Vertigo Dance Company – Images by Independent Weekly
VERTIGO DANCE
American Dance Festival
@ DPAC
July 13-14
You can tell it’s an election year because of the dualities in the air. “I’m for doing this, but that guy is for doing that.”
It’s obvious why political discourse is so full of these statements of polar opposition. Opposites are simple. Even babies get “either/or.” This is why there are nearly as many “opposites” books in the toddler section of the bookstore as there are those listing colors or letters of the alphabet. Something is either in or out, black or white. It’s either day or night. It can’t be day and night at the same time.
Frequently, artists use the rhetorical simplicity of opposites to make it easier to see form. In the case of dance, it’s movement. Vertigo Dance’s Mana, choreographed by Noa Wertheim with stage and costume design by Rakefet Levy, employs a spare, white stage with a single architectural element—the generalized side of a house—and dark, tunic-like costumes to clarify the dancers’ movements against the pale backdrop.
The movement itself is far from simple. The solos, the partner sequences and the delightfully morphological ensemble dances all are multifaceted, sometimes contradictorily so. Oppositions of light and dark, slow and fast, and up and down come into play in the choreography, and the staging keeps the movement crisply visible. However, the dancing explores liminal spaces between opposites—both physical and ontological—and ultimately speaks to the unknowability of being.
Athletic and restless, Wertheim’s movement is always at least two things at once. Opposites exist simultaneously. Unison movement by the entire company looks like both a military unit training and a celebration ritual. Partners find an ambiguity between embracing and pushing the other away.

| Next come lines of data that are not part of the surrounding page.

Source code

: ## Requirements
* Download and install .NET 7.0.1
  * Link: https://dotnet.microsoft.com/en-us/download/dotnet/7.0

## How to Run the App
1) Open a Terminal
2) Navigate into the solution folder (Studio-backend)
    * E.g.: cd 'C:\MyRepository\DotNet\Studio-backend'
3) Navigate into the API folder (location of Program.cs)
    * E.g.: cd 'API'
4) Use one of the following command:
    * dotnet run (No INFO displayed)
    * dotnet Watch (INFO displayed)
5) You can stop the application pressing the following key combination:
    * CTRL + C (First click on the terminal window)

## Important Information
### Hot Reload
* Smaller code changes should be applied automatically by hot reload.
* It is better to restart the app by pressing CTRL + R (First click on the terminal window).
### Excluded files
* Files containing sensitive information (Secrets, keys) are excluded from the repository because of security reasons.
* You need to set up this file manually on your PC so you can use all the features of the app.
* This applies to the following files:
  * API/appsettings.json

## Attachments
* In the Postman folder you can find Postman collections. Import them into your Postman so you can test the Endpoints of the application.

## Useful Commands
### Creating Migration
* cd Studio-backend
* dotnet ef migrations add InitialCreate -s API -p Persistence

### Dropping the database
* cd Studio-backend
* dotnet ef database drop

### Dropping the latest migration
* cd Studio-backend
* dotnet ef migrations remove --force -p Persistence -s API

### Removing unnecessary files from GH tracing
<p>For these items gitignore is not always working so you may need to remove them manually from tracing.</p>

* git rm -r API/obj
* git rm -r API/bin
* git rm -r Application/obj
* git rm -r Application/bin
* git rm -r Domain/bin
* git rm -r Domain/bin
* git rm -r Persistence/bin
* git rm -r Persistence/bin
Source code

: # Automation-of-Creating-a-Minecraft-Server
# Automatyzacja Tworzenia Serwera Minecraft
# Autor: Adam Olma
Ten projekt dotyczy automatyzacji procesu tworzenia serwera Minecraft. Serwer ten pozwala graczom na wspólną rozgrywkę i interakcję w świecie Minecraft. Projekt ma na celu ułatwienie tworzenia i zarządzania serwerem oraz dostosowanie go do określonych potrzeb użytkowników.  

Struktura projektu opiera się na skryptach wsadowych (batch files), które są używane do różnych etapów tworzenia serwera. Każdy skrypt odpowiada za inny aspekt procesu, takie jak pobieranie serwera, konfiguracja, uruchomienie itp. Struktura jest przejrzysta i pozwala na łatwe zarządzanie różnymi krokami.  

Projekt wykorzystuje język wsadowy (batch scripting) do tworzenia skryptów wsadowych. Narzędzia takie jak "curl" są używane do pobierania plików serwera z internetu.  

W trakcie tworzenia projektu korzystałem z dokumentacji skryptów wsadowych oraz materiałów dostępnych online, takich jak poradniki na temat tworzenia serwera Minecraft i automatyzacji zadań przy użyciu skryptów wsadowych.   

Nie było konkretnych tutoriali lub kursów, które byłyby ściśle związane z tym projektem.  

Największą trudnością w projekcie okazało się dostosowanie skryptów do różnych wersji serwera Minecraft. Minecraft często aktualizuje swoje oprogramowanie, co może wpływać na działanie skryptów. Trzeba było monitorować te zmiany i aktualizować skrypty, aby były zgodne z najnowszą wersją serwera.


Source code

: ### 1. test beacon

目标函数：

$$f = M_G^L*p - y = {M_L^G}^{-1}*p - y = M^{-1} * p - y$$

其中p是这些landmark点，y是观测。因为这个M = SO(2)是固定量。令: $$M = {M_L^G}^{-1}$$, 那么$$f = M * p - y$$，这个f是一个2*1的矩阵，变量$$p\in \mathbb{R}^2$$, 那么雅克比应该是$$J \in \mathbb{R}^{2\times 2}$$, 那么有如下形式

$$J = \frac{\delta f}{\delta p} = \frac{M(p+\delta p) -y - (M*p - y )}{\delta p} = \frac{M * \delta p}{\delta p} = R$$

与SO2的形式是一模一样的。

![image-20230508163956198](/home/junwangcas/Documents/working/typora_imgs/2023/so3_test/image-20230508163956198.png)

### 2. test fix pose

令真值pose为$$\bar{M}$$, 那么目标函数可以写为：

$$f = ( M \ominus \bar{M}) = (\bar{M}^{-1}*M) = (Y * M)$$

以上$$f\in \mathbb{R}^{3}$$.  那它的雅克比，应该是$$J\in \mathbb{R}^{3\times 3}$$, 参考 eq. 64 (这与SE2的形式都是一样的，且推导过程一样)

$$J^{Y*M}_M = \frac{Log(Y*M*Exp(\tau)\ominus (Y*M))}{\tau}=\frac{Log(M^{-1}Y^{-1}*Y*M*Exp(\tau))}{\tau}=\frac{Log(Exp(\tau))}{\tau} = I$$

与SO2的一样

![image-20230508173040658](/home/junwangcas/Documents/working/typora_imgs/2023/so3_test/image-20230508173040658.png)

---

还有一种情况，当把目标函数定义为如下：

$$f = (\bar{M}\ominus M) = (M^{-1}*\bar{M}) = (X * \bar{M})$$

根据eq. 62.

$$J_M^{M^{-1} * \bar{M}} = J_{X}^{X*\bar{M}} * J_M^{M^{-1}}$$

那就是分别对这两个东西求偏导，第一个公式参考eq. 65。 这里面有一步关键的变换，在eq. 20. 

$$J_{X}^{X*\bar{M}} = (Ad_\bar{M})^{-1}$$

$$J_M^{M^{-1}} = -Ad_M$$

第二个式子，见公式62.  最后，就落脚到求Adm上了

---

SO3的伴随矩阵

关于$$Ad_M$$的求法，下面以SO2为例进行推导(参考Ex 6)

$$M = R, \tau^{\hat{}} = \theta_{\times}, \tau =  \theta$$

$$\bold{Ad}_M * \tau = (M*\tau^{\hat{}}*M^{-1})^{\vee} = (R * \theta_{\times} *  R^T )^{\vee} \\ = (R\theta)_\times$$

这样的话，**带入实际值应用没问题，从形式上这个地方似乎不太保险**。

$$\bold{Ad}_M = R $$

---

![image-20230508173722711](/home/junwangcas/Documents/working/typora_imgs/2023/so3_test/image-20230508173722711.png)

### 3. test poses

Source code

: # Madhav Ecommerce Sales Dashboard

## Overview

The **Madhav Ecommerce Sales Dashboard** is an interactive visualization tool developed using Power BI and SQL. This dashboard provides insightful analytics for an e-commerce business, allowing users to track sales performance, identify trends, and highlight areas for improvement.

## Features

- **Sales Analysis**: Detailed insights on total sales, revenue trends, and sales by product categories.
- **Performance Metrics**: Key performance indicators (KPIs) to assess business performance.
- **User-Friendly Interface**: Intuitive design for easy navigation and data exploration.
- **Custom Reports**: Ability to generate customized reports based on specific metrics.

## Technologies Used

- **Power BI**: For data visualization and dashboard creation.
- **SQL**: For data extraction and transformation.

These uncertainties gradually feed back upon the certainties of the staging. At first glance of the house structure, a viewer assumes that the dancers are either inside or outside the house. But that presumption is eroded over the course of the performance. The housefront moves toward and away from the audience. A central cut-out panel separates from it, receding to make a doorway or coming out at you to become an impediment in the very middle of the stage. They’re always both inside and outside of the house. Or neither of those things.
Frequently achieving a twilight gloaming, the lighting changes angle and intensity throughout the performance, never fully day or night, neither ever conveying a specific time of day. Philosophical dualities can’t be used here. Everything’s mutable, multiple in Mana, which translates from the Aramaic as “vessel of light.”
The evening-length piece, performed at the Durham Performing Arts Center Friday and Saturday nights, has a scenic structure the same as other full-evening performances at ADF this summer. But there’s a crucial difference from Stephen Petronio’s Underland and Monica Bill Barnes’ flowed-together trio of Luster, mostly fanfare, and Everything Is Getting Better All the Time. Instead of choreographing each scene to an anthology of prerecorded songs, as Petronio did with Nick Cave’s music and Barnes did with a soundtrack of Tina Turner, Nina Simone and Otis Redding, Wertheim worked with composer Ran Bagno (who’s also the company’s musical director) to build the music around the choreography.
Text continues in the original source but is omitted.